Al centro dell’interesse del coreografo francese di origini africane c’è la condizione dello straniero, dell’emarginato, dell’altro. In una parola: il barbaro. “Chi erano — scrive Koubi — questi Barbari che irrompevano da nord, le persone misteriose del mare descritte nella Bibbia, nelle cronache e negli antichi monumenti? Chi erano questi Barbari da est, i geni dell’età oscura, questi Persiani e Babilonesi, gli Arabi musulmani? Da quale storia sconosciuta, dimenticata, rielaborata, assimilata o cancellata li abbiamo mai ereditati?” Mentre vedevo lo spettacolo ho pensato al testo straordinario del drammaturgo e regista Bernard-Marie Koltès della fine degli anni ’70,  dal titolo La notte poco prima della foresta, dove lo straniero (il barbaro) è il diverso, è una specie di reietto, abbandonato a se stesso, l’emarginato, l’ultimo, con scarse possibilità di riscatto e integrazione. Qui i ballerini sono barbari contemporanei che lottano, uniti, contro nemici comuni: l’indifferenza, l’ingiustizia e l’emarginazione.

L’intervista a Hervé Koubi

Sei nato in Francia e hai scoperto di essere arabo e di avere origini africane molto tardi. Tua madre è musulmana, tuo padre ebreo. Hai detto che scoprirlo è stato uno shock. C’è un prima e un dopo nella tua vita?

«Sarei tentato di dirti sì e no. In effetti è stato un momento di transizione nella mia vita. Ho terminato gli studi universitari che non avevano nulla a che fare con la danza ed ecco che scopro da mio padre le mie origini. Mi sono buttato completamente nella danza nel mio ruolo di coreografo, dirigendo la mia compagnia. L’annuncio di mio padre risale al 1999 e sono andato in Algeria solo dieci anni dopo. Durante i primi dieci anni della mia compagnia, senza averne piena consapevolezza, ho creato diversi spettacoli che interrogavano la memoria, le tracce, l’affiliazione e a volte il tema della vanità con la V maiuscola. Credo quindi che fosse legato a quell’annuncio il fatto di voler conoscere meglio quali fossero le mie origini e da dove provenissi. Poi ho deciso di voler aspettare i miei genitori perché avrei preferito che fossero loro ad accompagnarmi. Ma non hanno mai espresso il desiderio di tornare, forse per la paura di far riemergere ricordi troppo dolorosi. Ho così deciso di andare da solo. Nessuno mi ha mandato in Algeria, nessuno mi ha invitato. Sono partito con un piccolo zaino e l’unica cosa di cui fossi certo era che volevo incontrare dei danzatori ed è così che l’avventura tra la Francia e l’Algeria è cominciata nel mio percorso di coreografo.»

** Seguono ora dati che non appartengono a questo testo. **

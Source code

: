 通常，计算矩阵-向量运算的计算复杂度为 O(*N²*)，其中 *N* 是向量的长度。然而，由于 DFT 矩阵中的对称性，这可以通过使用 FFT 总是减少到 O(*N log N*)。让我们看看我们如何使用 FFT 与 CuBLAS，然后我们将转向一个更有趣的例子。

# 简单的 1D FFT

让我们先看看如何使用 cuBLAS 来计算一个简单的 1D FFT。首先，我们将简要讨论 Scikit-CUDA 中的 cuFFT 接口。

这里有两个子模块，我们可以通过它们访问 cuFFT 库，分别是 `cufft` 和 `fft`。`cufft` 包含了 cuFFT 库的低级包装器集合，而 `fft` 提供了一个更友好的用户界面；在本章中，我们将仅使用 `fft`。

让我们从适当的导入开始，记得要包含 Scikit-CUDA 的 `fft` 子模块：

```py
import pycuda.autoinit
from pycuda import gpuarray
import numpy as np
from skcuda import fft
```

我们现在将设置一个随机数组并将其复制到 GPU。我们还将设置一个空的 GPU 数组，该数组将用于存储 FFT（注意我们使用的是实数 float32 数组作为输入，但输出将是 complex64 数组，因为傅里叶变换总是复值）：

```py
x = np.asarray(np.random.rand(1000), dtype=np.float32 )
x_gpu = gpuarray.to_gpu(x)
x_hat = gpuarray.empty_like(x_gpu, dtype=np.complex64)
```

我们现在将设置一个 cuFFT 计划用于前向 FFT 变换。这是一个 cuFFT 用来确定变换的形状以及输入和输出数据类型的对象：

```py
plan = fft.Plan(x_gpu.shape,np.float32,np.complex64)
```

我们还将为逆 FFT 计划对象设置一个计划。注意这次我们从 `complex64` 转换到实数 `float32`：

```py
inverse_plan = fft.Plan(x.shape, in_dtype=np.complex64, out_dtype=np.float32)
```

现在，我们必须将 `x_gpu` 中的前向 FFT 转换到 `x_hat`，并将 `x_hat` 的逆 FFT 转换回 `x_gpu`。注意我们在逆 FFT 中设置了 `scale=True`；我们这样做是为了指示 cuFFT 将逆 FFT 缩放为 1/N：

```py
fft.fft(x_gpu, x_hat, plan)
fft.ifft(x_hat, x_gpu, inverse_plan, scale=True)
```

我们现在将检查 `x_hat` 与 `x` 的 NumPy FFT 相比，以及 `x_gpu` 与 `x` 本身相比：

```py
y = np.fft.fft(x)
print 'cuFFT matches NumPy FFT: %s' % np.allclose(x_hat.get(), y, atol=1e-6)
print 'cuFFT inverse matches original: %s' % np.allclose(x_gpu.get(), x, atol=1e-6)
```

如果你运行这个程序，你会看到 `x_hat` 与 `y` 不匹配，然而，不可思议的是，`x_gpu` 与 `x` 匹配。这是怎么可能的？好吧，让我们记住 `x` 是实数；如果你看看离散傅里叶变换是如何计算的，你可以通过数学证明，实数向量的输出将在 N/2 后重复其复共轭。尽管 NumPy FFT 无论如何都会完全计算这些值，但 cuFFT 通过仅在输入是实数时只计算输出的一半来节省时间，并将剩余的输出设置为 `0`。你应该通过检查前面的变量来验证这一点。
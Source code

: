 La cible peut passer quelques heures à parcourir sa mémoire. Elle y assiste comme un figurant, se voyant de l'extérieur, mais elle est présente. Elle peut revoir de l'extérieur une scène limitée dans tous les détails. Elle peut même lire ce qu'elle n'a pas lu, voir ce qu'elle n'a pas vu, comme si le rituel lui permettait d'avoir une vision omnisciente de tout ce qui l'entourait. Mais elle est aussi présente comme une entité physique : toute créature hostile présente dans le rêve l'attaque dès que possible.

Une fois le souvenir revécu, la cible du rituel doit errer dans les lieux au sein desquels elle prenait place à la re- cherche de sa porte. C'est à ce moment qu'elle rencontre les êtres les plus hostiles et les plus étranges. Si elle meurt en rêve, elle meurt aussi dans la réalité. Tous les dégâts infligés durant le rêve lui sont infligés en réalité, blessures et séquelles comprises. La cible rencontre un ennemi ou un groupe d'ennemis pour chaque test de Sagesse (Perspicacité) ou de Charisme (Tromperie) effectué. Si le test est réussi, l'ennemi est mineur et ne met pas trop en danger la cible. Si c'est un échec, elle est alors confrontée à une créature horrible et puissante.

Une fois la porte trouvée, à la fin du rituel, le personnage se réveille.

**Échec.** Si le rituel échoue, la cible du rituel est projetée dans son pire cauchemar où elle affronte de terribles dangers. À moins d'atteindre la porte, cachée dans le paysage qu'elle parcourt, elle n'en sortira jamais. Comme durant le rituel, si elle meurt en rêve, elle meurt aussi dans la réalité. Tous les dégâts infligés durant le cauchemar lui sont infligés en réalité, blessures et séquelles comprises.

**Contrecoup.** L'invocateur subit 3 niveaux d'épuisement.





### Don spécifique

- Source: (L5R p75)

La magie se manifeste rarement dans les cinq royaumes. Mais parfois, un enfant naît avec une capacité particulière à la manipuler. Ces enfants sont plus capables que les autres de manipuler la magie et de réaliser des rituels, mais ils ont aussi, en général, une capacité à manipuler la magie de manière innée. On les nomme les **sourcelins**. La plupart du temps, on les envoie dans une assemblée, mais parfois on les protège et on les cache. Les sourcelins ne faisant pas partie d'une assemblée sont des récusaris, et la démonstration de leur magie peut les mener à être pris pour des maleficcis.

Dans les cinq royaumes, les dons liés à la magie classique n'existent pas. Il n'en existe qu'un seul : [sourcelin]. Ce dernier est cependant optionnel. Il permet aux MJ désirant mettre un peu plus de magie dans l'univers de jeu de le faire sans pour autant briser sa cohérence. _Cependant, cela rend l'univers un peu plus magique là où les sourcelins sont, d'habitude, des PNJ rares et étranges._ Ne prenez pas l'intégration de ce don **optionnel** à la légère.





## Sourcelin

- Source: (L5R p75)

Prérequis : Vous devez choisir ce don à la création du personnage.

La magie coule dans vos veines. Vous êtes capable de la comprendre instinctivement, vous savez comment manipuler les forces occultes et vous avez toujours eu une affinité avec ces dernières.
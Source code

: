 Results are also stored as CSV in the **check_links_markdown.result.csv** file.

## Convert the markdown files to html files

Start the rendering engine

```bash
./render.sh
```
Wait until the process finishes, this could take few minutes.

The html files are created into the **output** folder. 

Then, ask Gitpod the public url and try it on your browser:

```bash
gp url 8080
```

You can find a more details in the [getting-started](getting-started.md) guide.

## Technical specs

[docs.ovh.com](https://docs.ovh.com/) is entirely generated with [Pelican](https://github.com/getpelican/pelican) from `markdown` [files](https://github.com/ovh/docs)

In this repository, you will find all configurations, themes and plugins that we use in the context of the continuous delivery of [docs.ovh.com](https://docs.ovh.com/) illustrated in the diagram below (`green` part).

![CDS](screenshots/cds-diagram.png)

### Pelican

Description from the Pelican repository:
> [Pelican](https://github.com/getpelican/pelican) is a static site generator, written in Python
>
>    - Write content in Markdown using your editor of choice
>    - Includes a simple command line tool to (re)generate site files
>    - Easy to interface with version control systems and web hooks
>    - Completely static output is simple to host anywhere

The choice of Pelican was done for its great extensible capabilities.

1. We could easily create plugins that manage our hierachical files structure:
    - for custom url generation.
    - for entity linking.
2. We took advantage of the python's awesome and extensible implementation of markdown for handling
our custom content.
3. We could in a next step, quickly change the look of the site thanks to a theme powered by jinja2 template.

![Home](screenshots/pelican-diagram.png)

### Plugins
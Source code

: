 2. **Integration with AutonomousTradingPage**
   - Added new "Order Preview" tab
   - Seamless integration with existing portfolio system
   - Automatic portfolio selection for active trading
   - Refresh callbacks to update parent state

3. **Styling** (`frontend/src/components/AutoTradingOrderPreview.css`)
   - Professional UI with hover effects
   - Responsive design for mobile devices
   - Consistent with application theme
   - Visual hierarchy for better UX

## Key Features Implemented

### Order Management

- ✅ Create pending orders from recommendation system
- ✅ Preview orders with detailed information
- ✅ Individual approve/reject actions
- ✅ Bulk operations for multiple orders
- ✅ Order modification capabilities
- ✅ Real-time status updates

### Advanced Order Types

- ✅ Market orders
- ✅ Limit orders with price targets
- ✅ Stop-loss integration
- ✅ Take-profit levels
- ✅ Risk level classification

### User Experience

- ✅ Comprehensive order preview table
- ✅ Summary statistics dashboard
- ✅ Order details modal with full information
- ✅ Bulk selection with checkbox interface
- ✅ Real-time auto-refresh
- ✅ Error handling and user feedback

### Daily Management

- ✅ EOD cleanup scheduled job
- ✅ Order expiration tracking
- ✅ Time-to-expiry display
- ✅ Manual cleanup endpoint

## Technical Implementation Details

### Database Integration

Usi le maschere. La maschera ha origini antichissime e abbraccia tante culture. Di recente però in occidente (vedi Joker o la serie spagnola La casa di carta), diventa un mezzo di protesta, di ribellione alle ingiustizie e disuguaglianze. Le tue maschere sono luccicanti, riflettenti, lievemente glamour, però hanno lame/corna all’apparenza taglienti. Usi anche bastoni/scettri scarni, trasformando i ballerini quasi in giocolieri. Sono armi di difesa? 

«Ho creato lo spettacolo nel 2015 ed in effetti ero piuttosto lontano dall’attualità a cui fai riferimento come il film Joker o la celebre serie spagnola La casa de papel. La maschera permette di coprire il volto. Ho voluto semplicemente far risuonare quel fantasma del barbaro disumano, senza volto, che usa la violenza gratuitamente. Da un punto di vista antico, romano, il barbaro, l’altro, lo straniero, era qualcuno che faceva paura.

Se si guarda un po’ più da vicino la Storia, si vede come queste civiltà cosiddette barbare, anche con le tracce che hanno lasciato, avessero un gusto per i monili d’oro, per i gioielli e io mi sono in un certo senso divertito a evocare tutto questo attraverso l’impiego delle lame luccicanti portate a mo’ di corna, rievocazione che tuttavia attiene più all’immaginario collettivo del XIX secolo che alla Storia, in quanto nella realtà nemmeno i Vichinghi hanno mai portato le corna. Ma volevo trasformare questi barbari, rievocati dalla storia antica, in qualcosa di inumano, di mostruoso, di inquietante e al tempo stesso però ammiccare al fatto che, in fondo, la loro fosse una ferocia fatta d’oro e di gioielli.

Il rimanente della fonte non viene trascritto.